For instance, in May of 2025, the SEC and DOJ closed their investigation of potential FCPA violations in China by GE HealthCare. But the review had been going on for seven years. Recently dropped cases against two former Cognizant Technology Solutions executives had similarly been ongoing since 2019, and included considerable roadblocks to obtaining evidence. For regulators, the decisions to close these cases may have been influenced by the desire to “cut loss” – which is less of a factor with the Liberty Mutual investigation.
Indeed, where the Liberty Mutual declination truly does stand out is in its timeline – Liberty Mutual self-reported the potential FCPA violation in March 2024, meaning the investigation was resolved in about 17 months. The BCG investigation, by contrast, appears to have gone on for nearly five years.
A well-scoped internal investigation might have saved the day
The DOJ’s declination letter indicates that the payments were “identified during an internal investigation that was still ongoing at the time of the disclosure.” Prompt self-disclosure is a critical component in receiving a declination.
Of course, what triggered the investigation is not publicly known. There may have been a broader sweep of third parties following the corruption conviction of an agent connected to its Singapore business in 2021, or it could have been a more targeted review following the 2022 arrest of its former joint venture partner. Whatever the push, Liberty Mutual’s compliance program could not have boiled the proverbial ocean by reviewing every payment by every affiliate over every year.

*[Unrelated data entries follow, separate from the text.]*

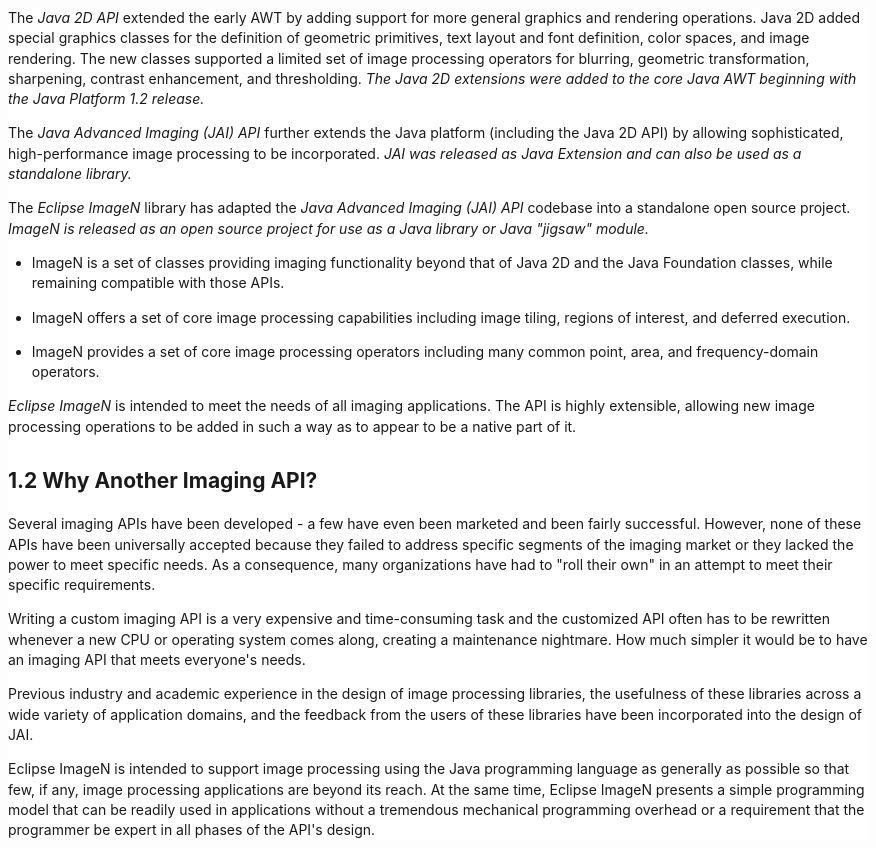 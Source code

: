 The *Java 2D API* extended the early AWT by adding support for more
general graphics and rendering operations. Java 2D added special
graphics classes for the definition of geometric primitives, text
layout and font definition, color spaces, and image rendering. The new
classes supported a limited set of image processing operators for
blurring, geometric transformation, sharpening, contrast enhancement,
and thresholding. *The Java 2D extensions were added to the core Java
AWT beginning with the Java Platform 1.2 release.*

The *Java Advanced Imaging (JAI) API* further extends the Java platform
(including the Java 2D API) by allowing sophisticated, high-performance
image processing to be incorporated. *JAI was released as Java Extension
and can also be used as a standalone library.* 

The *Eclipse ImageN* library has adapted the *Java Advanced Imaging (JAI) API* 
codebase into a standalone open source project. *ImageN is released as an open source
project for use as a Java library or Java "jigsaw" module.*

* ImageN is a set of classes providing imaging functionality beyond that of Java 2D and
the Java Foundation classes, while remaining compatible with those APIs.

* ImageN offers a set of core image processing capabilities including
image tiling, regions of interest, and deferred execution.

* ImageN provides a set of core image processing operators including many common
point, area, and frequency-domain operators.

*Eclipse ImageN* is intended to meet the needs of all imaging applications. The API
is highly extensible, allowing new image processing operations to be added in such a
way as to appear to be a native part of it.

1.2 Why Another Imaging API?
-------------------------------------------------

Several imaging APIs have been developed - a few have even been
marketed and been fairly successful. However, none of these APIs have
been universally accepted because they failed to address specific
segments of the imaging market or they lacked the power to meet
specific needs. As a consequence, many organizations have had to \"roll
their own\" in an attempt to meet their specific requirements.

Writing a custom imaging API is a very expensive and time-consuming
task and the customized API often has to be rewritten whenever a new
CPU or operating system comes along, creating a maintenance nightmare.
How much simpler it would be to have an imaging API that meets
everyone\'s needs.

Previous industry and academic experience in the design of image
processing libraries, the usefulness of these libraries across a wide
variety of application domains, and the feedback from the users of
these libraries have been incorporated into the design of JAI.

Eclipse ImageN is intended to support image processing using the Java programming
language as generally as possible so that few, if any, image
processing applications are beyond its reach. At the same time, Eclipse ImageN
presents a simple programming model that can be readily used in
applications without a tremendous mechanical programming overhead or a
requirement that the programmer be expert in all phases of the API\'s
design.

Here, the investigation was scoped broadly enough to capture these payments, but was likewise narrow enough to yield timely insights.
Bottom line
Despite fears to the contrary, there is no indication that regulators are only enforcing anticorruption laws along narrow lines. But there are signs that they are continuing to make progress in encouraging corporate cooperation.
As discussed in TRACE International’s white paper Voluntary Disclosure Under the Foreign Corrupt Practices Act, two of the biggest deterrents to self-reporting a potential FCPA violation are the long investigation period, and the prospect of “scope creep,” i.e., the regulator “look[ing] across to other areas for potential control failures.” The Liberty Mutual declination signals a promising development in this regard, given its unusually speedy resolution.
For risk and compliance professionals, this is all the more reason to maintain a well-tuned monitoring and investigation function.